__WHAT TO WORK ON__:
The entries are to be repeated exactly, with all pictures omitted.

__STORED DATA__:
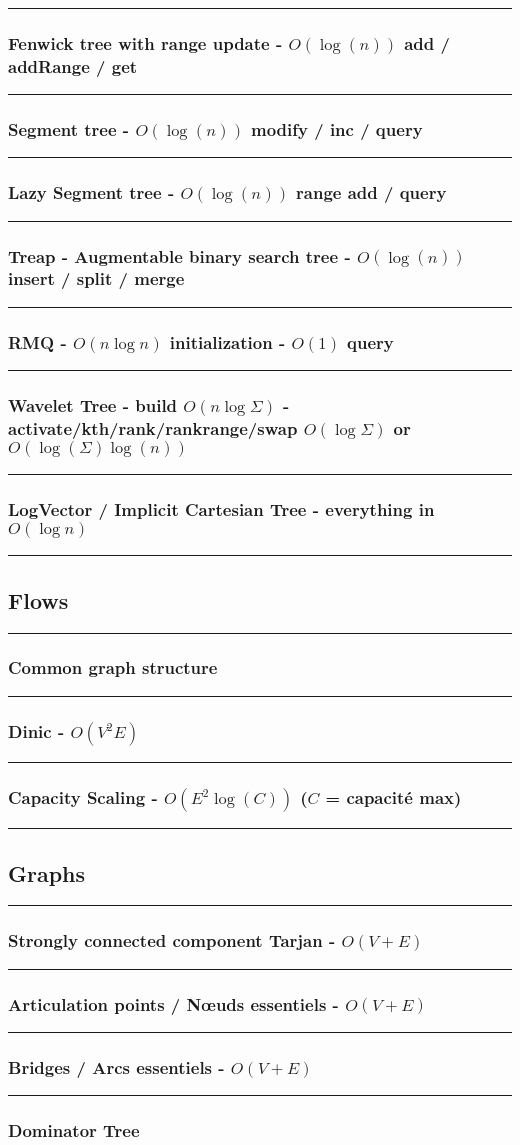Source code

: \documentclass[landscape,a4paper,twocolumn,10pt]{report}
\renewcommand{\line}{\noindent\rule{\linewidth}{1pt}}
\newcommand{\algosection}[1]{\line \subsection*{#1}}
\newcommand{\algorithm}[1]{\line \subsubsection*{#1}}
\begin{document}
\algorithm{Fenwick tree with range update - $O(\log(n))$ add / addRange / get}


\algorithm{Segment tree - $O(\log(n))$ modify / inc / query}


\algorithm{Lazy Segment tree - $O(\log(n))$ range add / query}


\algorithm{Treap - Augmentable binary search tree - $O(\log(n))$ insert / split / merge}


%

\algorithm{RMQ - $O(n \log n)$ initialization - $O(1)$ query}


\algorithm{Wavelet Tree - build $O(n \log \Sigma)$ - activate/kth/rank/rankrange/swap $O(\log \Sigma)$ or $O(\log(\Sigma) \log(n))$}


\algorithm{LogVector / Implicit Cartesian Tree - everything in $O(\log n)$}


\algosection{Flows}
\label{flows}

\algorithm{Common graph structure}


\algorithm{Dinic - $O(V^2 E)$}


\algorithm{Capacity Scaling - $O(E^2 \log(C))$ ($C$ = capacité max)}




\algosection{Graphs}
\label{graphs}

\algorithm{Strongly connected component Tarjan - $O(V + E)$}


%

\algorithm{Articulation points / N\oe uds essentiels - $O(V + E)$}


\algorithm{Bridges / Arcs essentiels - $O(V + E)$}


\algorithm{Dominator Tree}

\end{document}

__TASK ANSWER__:
Source code

: \documentclass[landscape,a4paper,twocolumn,10pt]{report}
\renewcommand{\line}{\noindent\rule{\linewidth}{1pt}}
\newcommand{\algosection}[1]{\line \subsection*{#1}}
\newcommand{\algorithm}[1]{\line \subsubsection*{#1}}
\begin{document}
\algorithm{Fenwick tree with range update - $O(\log(n))$ add / addRange / get}


\algorithm{Segment tree - $O(\log(n))$ modify / inc / query}


\algorithm{Lazy Segment tree - $O(\log(n))$ range add / query}


\algorithm{Treap - Augmentable binary search tree - $O(\log(n))$ insert / split / merge}


%

\algorithm{RMQ - $O(n \log n)$ initialization - $O(1)$ query}


\algorithm{Wavelet Tree - build $O(n \log \Sigma)$ - activate/kth/rank/rankrange/swap $O(\log \Sigma)$ or $O(\log(\Sigma) \log(n))$}


\algorithm{LogVector / Implicit Cartesian Tree - everything in $O(\log n)$}


\algosection{Flows}
\label{flows}

\algorithm{Common graph structure}


\algorithm{Dinic - $O(V^2 E)$}


\algorithm{Capacity Scaling - $O(E^2 \log(C))$ ($C$ = capacité max)}




\algosection{Graphs}
\label{graphs}

\algorithm{Strongly connected component Tarjan - $O(V + E)$}


%

\algorithm{Articulation points / N\oe uds essentiels - $O(V + E)$}


\algorithm{Bridges / Arcs essentiels - $O(V + E)$}


\algorithm{Dominator Tree}

\end{document}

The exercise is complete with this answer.